DynBERG: Dynamic BERT-based Graph neural network for financial fraud detection
Omkar Kulkarni, Rohitash Chandra
TL;DR
DynBERG tackles financial fraud detection on dynamic, directed transaction graphs by marrying Graph-BERT's transformer-based graph encoding with a GRU to capture temporal evolution. The approach uses subgraph batching to manage large, evolving graphs and introduces directed-edge normalization, a time-aware pre-training objective, and GRU-based fusion for dynamic node classification. Empirical evaluation on the Elliptic dataset shows DynBERG outperforming static and dynamic baselines before a major market disruption, with ablations confirming the temporal component's value, though post-disruption performance declines across models. The work highlights both the potential and the need for adaptive, real-time updating mechanisms to handle rapid shifts in fraud patterns in financial networks.
Abstract
Financial fraud detection is critical for maintaining the integrity of financial systems, particularly in decentralised environments such as cryptocurrency networks.
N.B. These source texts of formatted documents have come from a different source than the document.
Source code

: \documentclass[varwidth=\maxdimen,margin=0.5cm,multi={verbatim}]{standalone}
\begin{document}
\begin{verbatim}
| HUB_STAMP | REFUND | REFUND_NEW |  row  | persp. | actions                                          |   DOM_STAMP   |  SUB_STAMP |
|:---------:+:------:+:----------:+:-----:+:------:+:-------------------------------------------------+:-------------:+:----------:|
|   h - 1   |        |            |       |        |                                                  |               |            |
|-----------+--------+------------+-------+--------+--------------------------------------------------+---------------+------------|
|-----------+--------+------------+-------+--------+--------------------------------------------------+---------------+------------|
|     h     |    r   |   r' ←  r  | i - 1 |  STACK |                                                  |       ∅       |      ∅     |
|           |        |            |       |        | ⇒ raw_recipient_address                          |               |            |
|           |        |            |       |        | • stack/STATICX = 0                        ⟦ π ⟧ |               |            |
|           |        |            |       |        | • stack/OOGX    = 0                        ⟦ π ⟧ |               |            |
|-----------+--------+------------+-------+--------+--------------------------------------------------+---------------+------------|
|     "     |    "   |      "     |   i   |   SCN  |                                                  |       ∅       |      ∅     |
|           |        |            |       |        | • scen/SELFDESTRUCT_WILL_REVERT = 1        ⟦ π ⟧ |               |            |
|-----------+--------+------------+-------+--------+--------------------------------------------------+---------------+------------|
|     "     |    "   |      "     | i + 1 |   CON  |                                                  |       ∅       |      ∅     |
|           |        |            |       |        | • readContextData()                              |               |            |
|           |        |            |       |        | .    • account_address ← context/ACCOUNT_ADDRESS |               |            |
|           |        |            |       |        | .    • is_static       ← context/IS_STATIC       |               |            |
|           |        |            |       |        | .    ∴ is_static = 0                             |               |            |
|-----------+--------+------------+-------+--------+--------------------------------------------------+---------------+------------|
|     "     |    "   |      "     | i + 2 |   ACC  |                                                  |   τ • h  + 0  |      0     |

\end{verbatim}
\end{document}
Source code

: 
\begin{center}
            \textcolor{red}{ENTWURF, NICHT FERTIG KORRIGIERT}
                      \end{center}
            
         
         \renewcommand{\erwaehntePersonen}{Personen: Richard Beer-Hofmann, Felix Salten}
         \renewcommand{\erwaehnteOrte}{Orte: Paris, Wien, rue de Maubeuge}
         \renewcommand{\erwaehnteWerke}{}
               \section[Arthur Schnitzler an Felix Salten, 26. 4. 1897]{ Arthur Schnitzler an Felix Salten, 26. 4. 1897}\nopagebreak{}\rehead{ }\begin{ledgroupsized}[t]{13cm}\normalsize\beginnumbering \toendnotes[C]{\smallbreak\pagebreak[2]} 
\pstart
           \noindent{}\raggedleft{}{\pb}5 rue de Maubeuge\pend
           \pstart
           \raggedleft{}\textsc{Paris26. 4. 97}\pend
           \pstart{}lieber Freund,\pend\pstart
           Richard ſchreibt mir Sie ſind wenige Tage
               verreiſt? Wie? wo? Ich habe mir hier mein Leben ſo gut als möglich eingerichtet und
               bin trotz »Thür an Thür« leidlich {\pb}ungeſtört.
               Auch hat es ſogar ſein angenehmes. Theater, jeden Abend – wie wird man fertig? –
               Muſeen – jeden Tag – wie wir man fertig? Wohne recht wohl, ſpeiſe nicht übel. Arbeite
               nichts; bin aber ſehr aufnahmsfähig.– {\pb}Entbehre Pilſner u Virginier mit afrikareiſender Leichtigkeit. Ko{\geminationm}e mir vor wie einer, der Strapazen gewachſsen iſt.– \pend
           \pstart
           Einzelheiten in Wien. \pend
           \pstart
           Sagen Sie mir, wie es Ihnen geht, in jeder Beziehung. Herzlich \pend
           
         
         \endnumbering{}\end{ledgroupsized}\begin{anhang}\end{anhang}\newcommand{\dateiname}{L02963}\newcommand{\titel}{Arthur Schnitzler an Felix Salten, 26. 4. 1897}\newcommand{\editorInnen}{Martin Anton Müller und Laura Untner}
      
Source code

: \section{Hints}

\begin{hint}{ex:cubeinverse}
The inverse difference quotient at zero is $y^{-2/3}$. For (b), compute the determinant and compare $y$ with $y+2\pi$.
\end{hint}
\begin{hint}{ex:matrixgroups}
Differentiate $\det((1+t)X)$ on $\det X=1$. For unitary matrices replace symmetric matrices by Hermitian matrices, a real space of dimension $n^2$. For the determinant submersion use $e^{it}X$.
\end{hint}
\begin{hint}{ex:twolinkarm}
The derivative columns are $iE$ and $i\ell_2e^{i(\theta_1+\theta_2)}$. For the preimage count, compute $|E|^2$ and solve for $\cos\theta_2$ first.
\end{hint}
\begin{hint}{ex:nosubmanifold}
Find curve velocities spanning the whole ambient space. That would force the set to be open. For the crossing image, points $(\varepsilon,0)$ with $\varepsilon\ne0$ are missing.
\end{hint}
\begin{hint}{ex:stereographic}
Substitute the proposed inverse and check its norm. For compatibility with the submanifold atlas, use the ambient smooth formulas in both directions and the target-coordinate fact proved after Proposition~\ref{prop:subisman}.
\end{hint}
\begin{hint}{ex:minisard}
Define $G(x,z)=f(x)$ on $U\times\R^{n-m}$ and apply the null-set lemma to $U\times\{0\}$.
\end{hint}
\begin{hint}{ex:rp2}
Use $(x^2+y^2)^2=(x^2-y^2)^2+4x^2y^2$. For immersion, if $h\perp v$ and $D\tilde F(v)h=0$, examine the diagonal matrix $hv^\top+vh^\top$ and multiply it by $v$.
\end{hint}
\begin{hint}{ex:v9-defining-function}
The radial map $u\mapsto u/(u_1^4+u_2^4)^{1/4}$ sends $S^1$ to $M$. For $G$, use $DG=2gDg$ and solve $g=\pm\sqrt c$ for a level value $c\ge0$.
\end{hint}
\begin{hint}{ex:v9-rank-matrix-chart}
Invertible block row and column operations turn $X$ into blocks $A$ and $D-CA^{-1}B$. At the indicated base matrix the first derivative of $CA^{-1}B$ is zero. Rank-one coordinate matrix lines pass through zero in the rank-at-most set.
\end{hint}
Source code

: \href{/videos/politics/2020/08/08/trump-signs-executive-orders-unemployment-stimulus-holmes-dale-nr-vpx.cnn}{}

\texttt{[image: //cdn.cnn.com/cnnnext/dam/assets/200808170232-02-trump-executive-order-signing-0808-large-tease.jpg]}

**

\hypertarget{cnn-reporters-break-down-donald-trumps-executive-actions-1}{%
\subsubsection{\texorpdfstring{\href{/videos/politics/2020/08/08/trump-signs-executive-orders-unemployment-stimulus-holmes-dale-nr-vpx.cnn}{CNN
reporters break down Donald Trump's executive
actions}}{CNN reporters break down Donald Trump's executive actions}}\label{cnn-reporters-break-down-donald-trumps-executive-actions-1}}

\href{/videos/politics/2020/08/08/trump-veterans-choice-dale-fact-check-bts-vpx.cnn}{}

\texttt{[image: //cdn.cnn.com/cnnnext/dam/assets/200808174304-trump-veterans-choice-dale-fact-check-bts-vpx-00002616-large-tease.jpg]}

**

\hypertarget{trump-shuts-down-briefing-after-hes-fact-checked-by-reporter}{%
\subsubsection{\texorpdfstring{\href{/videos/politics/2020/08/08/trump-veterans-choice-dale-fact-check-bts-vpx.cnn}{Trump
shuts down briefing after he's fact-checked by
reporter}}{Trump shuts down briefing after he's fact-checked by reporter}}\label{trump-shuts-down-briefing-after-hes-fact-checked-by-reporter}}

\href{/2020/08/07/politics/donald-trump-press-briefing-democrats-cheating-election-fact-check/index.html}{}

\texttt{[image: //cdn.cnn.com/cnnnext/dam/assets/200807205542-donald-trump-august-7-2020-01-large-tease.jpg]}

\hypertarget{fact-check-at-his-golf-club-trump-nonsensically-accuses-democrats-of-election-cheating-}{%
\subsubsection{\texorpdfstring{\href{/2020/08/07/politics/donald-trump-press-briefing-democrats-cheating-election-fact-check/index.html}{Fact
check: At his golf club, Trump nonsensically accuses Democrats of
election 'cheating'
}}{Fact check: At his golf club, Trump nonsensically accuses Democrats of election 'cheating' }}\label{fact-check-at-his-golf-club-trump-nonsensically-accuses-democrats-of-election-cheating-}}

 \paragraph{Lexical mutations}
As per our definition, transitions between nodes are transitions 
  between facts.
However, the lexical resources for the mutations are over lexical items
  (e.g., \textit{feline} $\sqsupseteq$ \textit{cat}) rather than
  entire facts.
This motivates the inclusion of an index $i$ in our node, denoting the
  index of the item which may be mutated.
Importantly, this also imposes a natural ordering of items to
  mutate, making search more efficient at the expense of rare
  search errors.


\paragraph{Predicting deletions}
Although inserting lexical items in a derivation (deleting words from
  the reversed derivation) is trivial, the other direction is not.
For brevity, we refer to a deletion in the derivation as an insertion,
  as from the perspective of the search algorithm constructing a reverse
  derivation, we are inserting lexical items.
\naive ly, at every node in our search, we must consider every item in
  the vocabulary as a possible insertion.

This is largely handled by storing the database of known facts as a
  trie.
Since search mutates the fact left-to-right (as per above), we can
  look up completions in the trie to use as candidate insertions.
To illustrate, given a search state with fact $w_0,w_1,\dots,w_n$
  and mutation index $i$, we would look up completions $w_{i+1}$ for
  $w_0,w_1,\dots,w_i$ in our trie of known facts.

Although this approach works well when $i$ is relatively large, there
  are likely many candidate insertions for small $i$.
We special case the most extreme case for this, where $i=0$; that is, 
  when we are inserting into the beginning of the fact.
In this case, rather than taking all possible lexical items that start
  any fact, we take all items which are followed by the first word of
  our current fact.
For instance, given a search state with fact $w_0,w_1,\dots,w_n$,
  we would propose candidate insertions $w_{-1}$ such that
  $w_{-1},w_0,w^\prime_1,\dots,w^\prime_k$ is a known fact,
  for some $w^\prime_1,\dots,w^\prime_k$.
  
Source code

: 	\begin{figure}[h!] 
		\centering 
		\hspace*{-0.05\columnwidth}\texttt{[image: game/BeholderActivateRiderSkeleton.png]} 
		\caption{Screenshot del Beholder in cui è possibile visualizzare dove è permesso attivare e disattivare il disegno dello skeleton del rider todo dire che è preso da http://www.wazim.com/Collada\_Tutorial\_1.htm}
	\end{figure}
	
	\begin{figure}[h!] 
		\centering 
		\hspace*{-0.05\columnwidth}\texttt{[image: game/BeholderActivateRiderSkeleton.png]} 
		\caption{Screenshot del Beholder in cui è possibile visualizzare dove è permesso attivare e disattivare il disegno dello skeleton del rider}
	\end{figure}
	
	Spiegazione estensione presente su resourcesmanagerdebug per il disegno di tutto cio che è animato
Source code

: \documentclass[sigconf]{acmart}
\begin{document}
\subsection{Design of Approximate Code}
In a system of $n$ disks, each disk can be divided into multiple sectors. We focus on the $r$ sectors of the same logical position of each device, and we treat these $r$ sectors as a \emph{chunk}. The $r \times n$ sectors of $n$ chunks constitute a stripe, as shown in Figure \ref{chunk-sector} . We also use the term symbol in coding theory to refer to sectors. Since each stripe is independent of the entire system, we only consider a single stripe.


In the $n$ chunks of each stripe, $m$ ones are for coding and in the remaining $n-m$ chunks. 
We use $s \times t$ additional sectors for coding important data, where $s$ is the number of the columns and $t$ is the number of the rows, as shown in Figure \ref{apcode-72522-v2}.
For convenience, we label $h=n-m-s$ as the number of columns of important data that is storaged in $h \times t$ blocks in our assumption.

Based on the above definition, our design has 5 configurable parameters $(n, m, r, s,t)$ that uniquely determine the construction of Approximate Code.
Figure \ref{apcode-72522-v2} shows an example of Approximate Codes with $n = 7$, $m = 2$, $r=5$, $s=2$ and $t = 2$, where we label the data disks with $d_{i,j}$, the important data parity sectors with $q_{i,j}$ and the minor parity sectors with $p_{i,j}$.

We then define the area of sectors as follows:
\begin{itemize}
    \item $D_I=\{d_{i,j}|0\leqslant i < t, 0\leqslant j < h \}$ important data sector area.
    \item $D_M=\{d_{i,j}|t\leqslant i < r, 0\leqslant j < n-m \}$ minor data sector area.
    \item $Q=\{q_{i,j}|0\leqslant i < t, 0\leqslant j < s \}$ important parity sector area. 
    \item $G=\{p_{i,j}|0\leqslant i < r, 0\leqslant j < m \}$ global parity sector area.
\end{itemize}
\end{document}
Although Graph Convolutional Networks (GCNs) are widely used for financial fraud detection, graph Transformer models such as Graph-BERT are gaining prominence due to their Transformer-based architecture, which mitigates issues such as over-smoothing. Graph-BERT is designed for static graphs and primarily evaluated on citation networks with undirected edges. However, financial transaction networks are inherently dynamic, with evolving structures and directed edges representing the flow of money. To address these challenges, we introduce DynBERG, a novel architecture that integrates Graph-BERT with a Gated Recurrent Unit (GRU) layer to capture temporal evolution over multiple time steps. Additionally, we modify the underlying algorithm to support directed edges, making DynBERG well-suited for dynamic financial transaction analysis. We evaluate our model on the Elliptic dataset, which includes Bitcoin transactions, including all transactions during a major cryptocurrency market event, the Dark Market Shutdown. By assessing DynBERG's resilience before and after this event, we analyse its ability to adapt to significant market shifts that impact transaction behaviours. Our model is benchmarked against state-of-the-art dynamic graph classification approaches, such as EvolveGCN and GCN, demonstrating superior performance, outperforming EvolveGCN before the market shutdown and surpassing GCN after the event. Additionally, an ablation study highlights the critical role of incorporating a time-series deep learning component, showcasing the effectiveness of GRU in modelling the temporal dynamics of financial transactions.